In a week where many newspapers and publication houses are scratching their heads on how to keep themselves afloat, this phrase comes to mind once again. The issue lies with how newspapers can charge for what they spend a lot of time producing, but that nobody (at least not the younger generation) is willing to pay for.
Earlier this week the Economist joined the ranks of the Times and Sunday Times in coming up with a subcription model aimed at upping their revenues. While it's too early to say whether such schemes will work, the honest truth is that most people just aren't prepared to for something they can get for free elsewhere. Citizen journalism fuelled by social networking means that people are happy to get their information from any source as long as it's free and even if it is of sub-standard quality.
On some level it is worrying. If we are not going to pay for our news, what kind of information will we end up with to form our decisions?
David Gilbertson, EMAP CEO makes a good point from #aop3c (posted on twitter by Joanna Geary of the TimesOnline):
"While news is urgent it may not be important and people pay for important."
It seems that unless newspapers find a way of charging for quality content, many consumers will end up with the news equivalent of monkeys having not even paid peanuts.

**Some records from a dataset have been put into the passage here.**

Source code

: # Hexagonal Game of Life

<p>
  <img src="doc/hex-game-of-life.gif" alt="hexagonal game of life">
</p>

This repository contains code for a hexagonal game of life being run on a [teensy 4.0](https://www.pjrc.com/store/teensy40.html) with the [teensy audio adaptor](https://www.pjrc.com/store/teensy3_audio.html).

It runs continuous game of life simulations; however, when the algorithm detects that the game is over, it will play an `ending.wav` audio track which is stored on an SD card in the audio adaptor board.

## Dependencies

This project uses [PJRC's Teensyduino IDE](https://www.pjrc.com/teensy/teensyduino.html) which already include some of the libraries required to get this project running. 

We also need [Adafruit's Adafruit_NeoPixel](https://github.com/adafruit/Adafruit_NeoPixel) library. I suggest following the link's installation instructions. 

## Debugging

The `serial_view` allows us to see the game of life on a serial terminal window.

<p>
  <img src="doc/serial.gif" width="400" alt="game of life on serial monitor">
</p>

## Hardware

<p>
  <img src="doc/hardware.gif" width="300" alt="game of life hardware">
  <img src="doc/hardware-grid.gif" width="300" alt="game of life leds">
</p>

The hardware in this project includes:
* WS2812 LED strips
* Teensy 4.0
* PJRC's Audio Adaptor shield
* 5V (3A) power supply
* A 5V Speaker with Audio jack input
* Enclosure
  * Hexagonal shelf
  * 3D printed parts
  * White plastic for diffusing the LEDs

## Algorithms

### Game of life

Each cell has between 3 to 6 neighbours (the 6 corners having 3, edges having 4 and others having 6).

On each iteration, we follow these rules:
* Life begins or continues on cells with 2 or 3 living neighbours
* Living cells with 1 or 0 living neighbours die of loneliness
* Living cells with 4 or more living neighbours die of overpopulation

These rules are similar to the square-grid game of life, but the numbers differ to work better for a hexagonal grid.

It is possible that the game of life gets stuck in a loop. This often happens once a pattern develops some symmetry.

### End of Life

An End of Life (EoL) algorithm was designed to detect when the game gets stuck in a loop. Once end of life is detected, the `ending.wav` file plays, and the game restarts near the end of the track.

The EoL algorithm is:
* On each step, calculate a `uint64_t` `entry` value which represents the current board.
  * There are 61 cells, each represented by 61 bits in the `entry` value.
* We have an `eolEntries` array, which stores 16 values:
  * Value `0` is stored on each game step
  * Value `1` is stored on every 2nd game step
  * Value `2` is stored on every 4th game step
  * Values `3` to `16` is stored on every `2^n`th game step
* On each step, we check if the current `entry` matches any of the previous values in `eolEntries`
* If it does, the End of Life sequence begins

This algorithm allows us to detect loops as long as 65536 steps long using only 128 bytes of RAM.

Interesting piece. A couple of comments - first off is an experiment in citizen journalism by a Czech investment firm who opened up their first coffee shop-cum-newsroom. This bold initiative is supposed to bridge the gap between newspapers and the people to whom hyper-local news matters the most - you and i. Read a NY Times report below:
http://tinyurl.com/yzazrq4
Another nice initiative I twittered about recently is this fancy little website by San Francisco-based Bitcents. It looks like a nice step forward on micropayment services for newspapers.
www.bitcents.com
My question is this - if there is so much readily available news digged, delicioused and aggregated, are newspapers and publishers not simply patching a holey hull? Is the ship not going down anyway? Appreciate your feedback.